◆ **Records supplied**

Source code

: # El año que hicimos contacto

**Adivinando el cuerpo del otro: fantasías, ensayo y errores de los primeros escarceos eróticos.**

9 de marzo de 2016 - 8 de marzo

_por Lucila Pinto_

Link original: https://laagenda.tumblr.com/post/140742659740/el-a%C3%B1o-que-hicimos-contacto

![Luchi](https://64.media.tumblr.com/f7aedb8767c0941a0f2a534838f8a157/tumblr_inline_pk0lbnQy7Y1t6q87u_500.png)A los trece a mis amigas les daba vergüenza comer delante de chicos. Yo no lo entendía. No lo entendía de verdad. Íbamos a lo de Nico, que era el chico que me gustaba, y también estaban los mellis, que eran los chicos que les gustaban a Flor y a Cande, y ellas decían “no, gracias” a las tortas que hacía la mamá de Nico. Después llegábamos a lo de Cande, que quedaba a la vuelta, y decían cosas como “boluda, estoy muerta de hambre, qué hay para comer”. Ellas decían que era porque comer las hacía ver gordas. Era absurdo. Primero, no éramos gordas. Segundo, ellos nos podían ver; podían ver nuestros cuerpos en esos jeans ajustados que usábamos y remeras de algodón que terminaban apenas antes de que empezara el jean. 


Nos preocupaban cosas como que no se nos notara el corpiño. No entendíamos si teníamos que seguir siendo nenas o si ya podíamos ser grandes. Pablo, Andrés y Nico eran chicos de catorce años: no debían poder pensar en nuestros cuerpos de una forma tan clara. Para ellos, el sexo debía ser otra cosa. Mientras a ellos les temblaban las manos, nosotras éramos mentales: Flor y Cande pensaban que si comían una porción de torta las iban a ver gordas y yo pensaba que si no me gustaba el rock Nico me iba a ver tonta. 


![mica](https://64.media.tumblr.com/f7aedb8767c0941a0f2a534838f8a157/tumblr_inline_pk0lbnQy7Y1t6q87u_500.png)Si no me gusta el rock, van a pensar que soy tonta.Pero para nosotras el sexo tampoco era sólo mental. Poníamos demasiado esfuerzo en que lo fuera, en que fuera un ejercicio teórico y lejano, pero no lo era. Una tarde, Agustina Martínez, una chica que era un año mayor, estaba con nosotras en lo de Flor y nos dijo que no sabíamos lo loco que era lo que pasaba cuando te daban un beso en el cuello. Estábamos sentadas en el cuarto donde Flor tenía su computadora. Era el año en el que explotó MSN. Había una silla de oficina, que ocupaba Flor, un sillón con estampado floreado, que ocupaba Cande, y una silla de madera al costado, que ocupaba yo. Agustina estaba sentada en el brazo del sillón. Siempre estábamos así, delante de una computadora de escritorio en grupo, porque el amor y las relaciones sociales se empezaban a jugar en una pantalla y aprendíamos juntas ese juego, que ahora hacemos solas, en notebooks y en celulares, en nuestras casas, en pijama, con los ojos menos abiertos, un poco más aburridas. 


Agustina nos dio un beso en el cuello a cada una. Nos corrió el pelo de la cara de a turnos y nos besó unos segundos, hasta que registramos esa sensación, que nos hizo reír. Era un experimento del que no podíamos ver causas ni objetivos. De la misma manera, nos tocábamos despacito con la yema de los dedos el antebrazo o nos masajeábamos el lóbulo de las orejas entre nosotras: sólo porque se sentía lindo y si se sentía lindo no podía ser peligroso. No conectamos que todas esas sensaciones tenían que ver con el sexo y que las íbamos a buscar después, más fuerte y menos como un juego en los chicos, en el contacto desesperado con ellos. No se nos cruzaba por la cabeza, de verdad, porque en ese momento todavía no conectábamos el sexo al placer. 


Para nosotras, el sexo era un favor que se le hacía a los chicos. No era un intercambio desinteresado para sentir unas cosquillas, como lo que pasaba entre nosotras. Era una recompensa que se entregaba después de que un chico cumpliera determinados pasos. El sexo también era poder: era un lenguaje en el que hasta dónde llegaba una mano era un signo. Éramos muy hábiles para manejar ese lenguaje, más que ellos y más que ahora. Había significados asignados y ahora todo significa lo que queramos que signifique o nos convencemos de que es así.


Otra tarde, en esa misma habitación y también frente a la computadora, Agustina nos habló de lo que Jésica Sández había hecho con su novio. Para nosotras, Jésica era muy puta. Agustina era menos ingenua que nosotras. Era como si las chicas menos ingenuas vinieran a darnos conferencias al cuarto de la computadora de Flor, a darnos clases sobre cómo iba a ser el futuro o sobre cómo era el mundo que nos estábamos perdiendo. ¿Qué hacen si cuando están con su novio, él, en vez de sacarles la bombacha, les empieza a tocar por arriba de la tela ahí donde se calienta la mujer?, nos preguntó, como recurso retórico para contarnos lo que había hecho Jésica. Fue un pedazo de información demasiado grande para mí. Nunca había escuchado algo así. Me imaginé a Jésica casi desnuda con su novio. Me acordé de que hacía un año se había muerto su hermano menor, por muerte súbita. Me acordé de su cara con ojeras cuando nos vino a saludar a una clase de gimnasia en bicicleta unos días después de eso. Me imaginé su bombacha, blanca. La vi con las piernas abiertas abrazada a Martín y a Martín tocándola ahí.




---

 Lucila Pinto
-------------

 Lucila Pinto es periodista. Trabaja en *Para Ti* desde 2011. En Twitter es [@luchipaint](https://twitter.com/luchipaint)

◆ **Try it**
Set down every record above exactly as written.

◆ **Task response**
Source code

: # El año que hicimos contacto

**Adivinando el cuerpo del otro: fantasías, ensayo y errores de los primeros escarceos eróticos.**

9 de marzo de 2016 - 8 de marzo

_por Lucila Pinto_

Link original: https://laagenda.tumblr.com/post/140742659740/el-a%C3%B1o-que-hicimos-contacto

![Luchi](https://64.media.tumblr.com/f7aedb8767c0941a0f2a534838f8a157/tumblr_inline_pk0lbnQy7Y1t6q87u_500.png)A los trece a mis amigas les daba vergüenza comer delante de chicos. Yo no lo entendía. No lo entendía de verdad. Íbamos a lo de Nico, que era el chico que me gustaba, y también estaban los mellis, que eran los chicos que les gustaban a Flor y a Cande, y ellas decían “no, gracias” a las tortas que hacía la mamá de Nico. Después llegábamos a lo de Cande, que quedaba a la vuelta, y decían cosas como “boluda, estoy muerta de hambre, qué hay para comer”. Ellas decían que era porque comer las hacía ver gordas. Era absurdo. Primero, no éramos gordas. Segundo, ellos nos podían ver; podían ver nuestros cuerpos en esos jeans ajustados que usábamos y remeras de algodón que terminaban apenas antes de que empezara el jean. 


Nos preocupaban cosas como que no se nos notara el corpiño. No entendíamos si teníamos que seguir siendo nenas o si ya podíamos ser grandes. Pablo, Andrés y Nico eran chicos de catorce años: no debían poder pensar en nuestros cuerpos de una forma tan clara. Para ellos, el sexo debía ser otra cosa. Mientras a ellos les temblaban las manos, nosotras éramos mentales: Flor y Cande pensaban que si comían una porción de torta las iban a ver gordas y yo pensaba que si no me gustaba el rock Nico me iba a ver tonta. 


![mica](https://64.media.tumblr.com/f7aedb8767c0941a0f2a534838f8a157/tumblr_inline_pk0lbnQy7Y1t6q87u_500.png)Si no me gusta el rock, van a pensar que soy tonta.Pero para nosotras el sexo tampoco era sólo mental. Poníamos demasiado esfuerzo en que lo fuera, en que fuera un ejercicio teórico y lejano, pero no lo era. Una tarde, Agustina Martínez, una chica que era un año mayor, estaba con nosotras en lo de Flor y nos dijo que no sabíamos lo loco que era lo que pasaba cuando te daban un beso en el cuello. Estábamos sentadas en el cuarto donde Flor tenía su computadora. Era el año en el que explotó MSN. Había una silla de oficina, que ocupaba Flor, un sillón con estampado floreado, que ocupaba Cande, y una silla de madera al costado, que ocupaba yo. Agustina estaba sentada en el brazo del sillón. Siempre estábamos así, delante de una computadora de escritorio en grupo, porque el amor y las relaciones sociales se empezaban a jugar en una pantalla y aprendíamos juntas ese juego, que ahora hacemos solas, en notebooks y en celulares, en nuestras casas, en pijama, con los ojos menos abiertos, un poco más aburridas. 


Agustina nos dio un beso en el cuello a cada una. Nos corrió el pelo de la cara de a turnos y nos besó unos segundos, hasta que registramos esa sensación, que nos hizo reír. Era un experimento del que no podíamos ver causas ni objetivos. De la misma manera, nos tocábamos despacito con la yema de los dedos el antebrazo o nos masajeábamos el lóbulo de las orejas entre nosotras: sólo porque se sentía lindo y si se sentía lindo no podía ser peligroso. No conectamos que todas esas sensaciones tenían que ver con el sexo y que las íbamos a buscar después, más fuerte y menos como un juego en los chicos, en el contacto desesperado con ellos. No se nos cruzaba por la cabeza, de verdad, porque en ese momento todavía no conectábamos el sexo al placer. 


Para nosotras, el sexo era un favor que se le hacía a los chicos. No era un intercambio desinteresado para sentir unas cosquillas, como lo que pasaba entre nosotras. Era una recompensa que se entregaba después de que un chico cumpliera determinados pasos. El sexo también era poder: era un lenguaje en el que hasta dónde llegaba una mano era un signo. Éramos muy hábiles para manejar ese lenguaje, más que ellos y más que ahora. Había significados asignados y ahora todo significa lo que queramos que signifique o nos convencemos de que es así.


Otra tarde, en esa misma habitación y también frente a la computadora, Agustina nos habló de lo que Jésica Sández había hecho con su novio. Para nosotras, Jésica era muy puta. Agustina era menos ingenua que nosotras. Era como si las chicas menos ingenuas vinieran a darnos conferencias al cuarto de la computadora de Flor, a darnos clases sobre cómo iba a ser el futuro o sobre cómo era el mundo que nos estábamos perdiendo. ¿Qué hacen si cuando están con su novio, él, en vez de sacarles la bombacha, les empieza a tocar por arriba de la tela ahí donde se calienta la mujer?, nos preguntó, como recurso retórico para contarnos lo que había hecho Jésica. Fue un pedazo de información demasiado grande para mí. Nunca había escuchado algo así. Me imaginé a Jésica casi desnuda con su novio. Me acordé de que hacía un año se había muerto su hermano menor, por muerte súbita. Me acordé de su cara con ojeras cuando nos vino a saludar a una clase de gimnasia en bicicleta unos días después de eso. Me imaginé su bombacha, blanca. La vi con las piernas abiertas abrazada a Martín y a Martín tocándola ahí.




---

 Lucila Pinto
-------------

 Lucila Pinto es periodista. Trabaja en *Para Ti* desde 2011. En Twitter es [@luchipaint](https://twitter.com/luchipaint)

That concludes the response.